Standard Tiling Jobs

The following sections describe advanced properties available for standard tiling jobs executed with the CSVBinner.

Source Data Format

The oculus.binning.parsing.<field>.fieldType property indicates the type of values stored in a column that the CSVBinner will parse. Possible types include:

Value Description
double Real, double-precision floating-point numbers. This is the default type.
constant 0.0. The column does not need to exist.
zero
int Integers
long Double-precision integers
date Dates parsed and transformed into milliseconds since the standard Java start date (using SimpleDateFormatter). Expects the format yyMMddHHmm. Override the default format using the oculus.binning.parsing.<field>.dateFormat property.
boolean Boolean values (e.g., true/false, yes/no)
byte Bytes
short Short integers
float Floating-point numbers
ipv4 Contains an IP address treated as a four-digit base 256 number turned into an array of four bytes
string String value
propertyMap Property maps. Requires the presence of an additional set of propertyMap fields.

dateFormat

The following property overrides the default date format (yyMMddHHmm) expected when you specify a field type to be date.

Property Description
oculus.binning.parsing.<field>.dateFormat Specifies the date format expected by the corresponding field (e.g., yyyy-MM-dd HH:mm:ss).

propertyMap

The following properties are required when you specify a field type to be propertyMap:

Property Description
oculus.binning.parsing.<field>.property Name of the property
oculus.binning.parsing.<field>.propertyType Equivalent to fieldType
oculus.binning.parsing.<field>.propertySeparator Character or string used to separate properties
oculus.binning.parsing.<field>.propertyValueSeparator Character or string used to separate property keys from their values

For example, consider the following propertyMap setup:

oculus.binning.parsing.&lt;field&gt;.property=name
oculus.binning.parsing.&lt;field&gt;.propertyType=double
oculus.binning.parsing.&lt;field&gt;.propertyTypeSeparator=;
oculus.binning.parsing.&lt;field&gt;.propertyValueSeparator=,

In this case, a field value of id=123;name=foo;description=bar would yield the value foo.

Field Scaling

The following properties enable you modify the values of a field before it is used for binning:

Property Description
oculus.binning.parsing.<field>.fieldScaling How field values should be scaled. The default leaves values as they are. Other possibilities are:
  • log: take the log of the value. The base of the logarithm is taken from oculus.binning.parsing.<field>.fieldBase.
oculus.binning.parsing.<field>.fieldBase Base of the logarithm used to scale field values.
oculus.binning.parsing.<field>.fieldAggregation Method of aggregation used on values of field. Describes how values from multiple data points in the same bin should be aggregated together to create a single value for the bin.

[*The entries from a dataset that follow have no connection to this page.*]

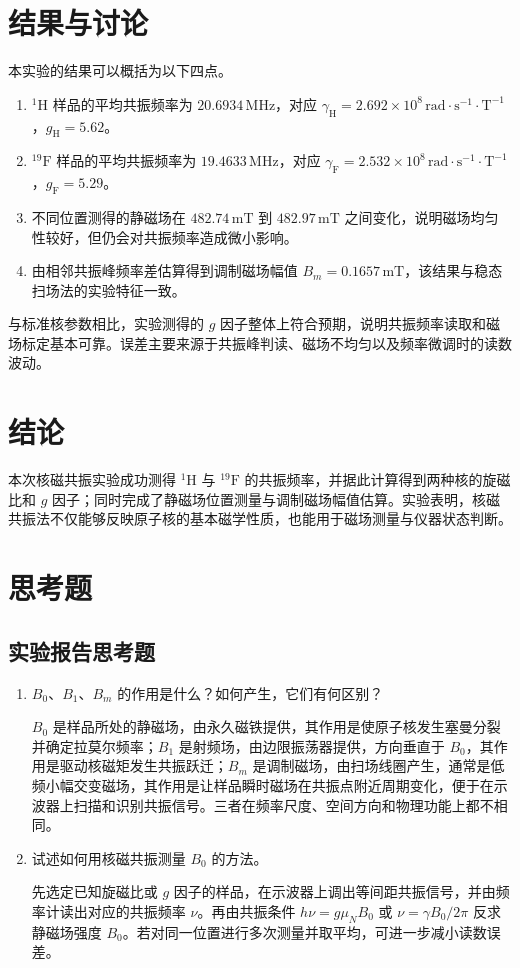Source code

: \documentclass[12pt,a4paper]{article}
\begin{document}
\section{结果与讨论}
本实验的结果可以概括为以下四点。
\begin{enumerate}
    \item $^1\mathrm{H}$ 样品的平均共振频率为 $20.6934\,\mathrm{MHz}$，对应 $\gamma_{\mathrm{H}} = 2.692\times 10^8\,\mathrm{rad\cdot s^{-1}\cdot T^{-1}}$，$g_{\mathrm{H}} = 5.62$。
    \item $^{19}\mathrm{F}$ 样品的平均共振频率为 $19.4633\,\mathrm{MHz}$，对应 $\gamma_{\mathrm{F}} = 2.532\times 10^8\,\mathrm{rad\cdot s^{-1}\cdot T^{-1}}$，$g_{\mathrm{F}} = 5.29$。
    \item 不同位置测得的静磁场在 $482.74\,\mathrm{mT}$ 到 $482.97\,\mathrm{mT}$ 之间变化，说明磁场均匀性较好，但仍会对共振频率造成微小影响。
    \item 由相邻共振峰频率差估算得到调制磁场幅值 $B_m = 0.1657\,\mathrm{mT}$，该结果与稳态扫场法的实验特征一致。
\end{enumerate}

与标准核参数相比，实验测得的 $g$ 因子整体上符合预期，说明共振频率读取和磁场标定基本可靠。误差主要来源于共振峰判读、磁场不均匀以及频率微调时的读数波动。

\section{结论}
本次核磁共振实验成功测得 $^1\mathrm{H}$ 与 $^{19}\mathrm{F}$ 的共振频率，并据此计算得到两种核的旋磁比和 $g$ 因子；同时完成了静磁场位置测量与调制磁场幅值估算。实验表明，核磁共振法不仅能够反映原子核的基本磁学性质，也能用于磁场测量与仪器状态判断。

\section{思考题}
\subsection*{实验报告思考题}
\begin{enumerate}
    \item $B_0$、$B_1$、$B_m$ 的作用是什么？如何产生，它们有何区别？

    $B_0$ 是样品所处的静磁场，由永久磁铁提供，其作用是使原子核发生塞曼分裂并确定拉莫尔频率；$B_1$ 是射频场，由边限振荡器提供，方向垂直于 $B_0$，其作用是驱动核磁矩发生共振跃迁；$B_m$ 是调制磁场，由扫场线圈产生，通常是低频小幅交变磁场，其作用是让样品瞬时磁场在共振点附近周期变化，便于在示波器上扫描和识别共振信号。三者在频率尺度、空间方向和物理功能上都不相同。

    \item 试述如何用核磁共振测量 $B_0$ 的方法。

    先选定已知旋磁比或 $g$ 因子的样品，在示波器上调出等间距共振信号，并由频率计读出对应的共振频率 $\nu$。再由共振条件 $h\nu = g\mu_N B_0$ 或 $\nu = \gamma B_0 / 2\pi$ 反求静磁场强度 $B_0$。若对同一位置进行多次测量并取平均，可进一步减小读数误差。
\end{enumerate}
\end{document}
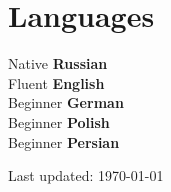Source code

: \documentclass[11pt]{article} %
\begin{document}
\section*{Languages}

Native \textbf{Russian}\\
Fluent \textbf{English}\\
Beginner \textbf{German}\\
Beginner \textbf{Polish}\\
Beginner \textbf{Persian}



\begin{center}
	\scriptsize
	Last updated: \today
\end{center}

\end{document}
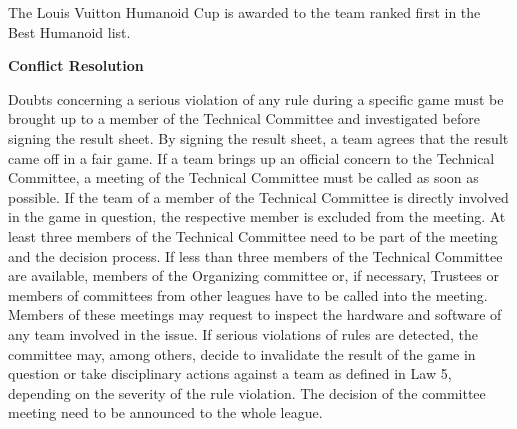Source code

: \bigskip

The Louis Vuitton Humanoid Cup is awarded to the team ranked first in the Best Humanoid list.

\bigskip

{\bfseries Conflict Resolution}

\headlinebox

Doubts concerning a serious violation of any rule during a specific game must be brought up to a member of the Technical Committee and investigated before signing the result sheet. By signing the result sheet, a team agrees that the result came off in a fair game. If a team brings up an official concern to the Technical Committee, a meeting of the Technical Committee must be called as soon as possible. If the team of a member of the Technical Committee is directly involved in the game in question, the respective member is excluded from the meeting. At least three members of the Technical Committee need to be part of the meeting and the decision process. If less than three members of the Technical Committee are available, members of the Organizing committee or, if necessary, Trustees or members of committees from other leagues have to be called into the meeting. Members of these meetings may request to inspect the hardware and software of any team involved in the issue. If serious violations of rules are detected, the committee may, among others, decide to invalidate the result of the game in question or take disciplinary actions against a team as defined in Law 5, depending on the severity of the rule violation. The decision of the committee meeting need to be announced to the whole league.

The default is addition. Other possible aggregation types are:

  • min: find the minimum value
  • max: find the maximum value
  • log: treat the number as a logarithmic value; aggregation of a and b is log_base(base^a+base^b). Base is taken from property oculus.binning.parsing.<field>.fieldBase, and defaults to e.

Consolidation Partitions

The oculus.binning.consolidationPartitions property controls the number of partitions into which data is consolidated when binning.

Property Description
oculus.binning.consolidationPartitions The number of partitions into which to consolidate data when binning. If not included, Spark automatically selects the number of partitions.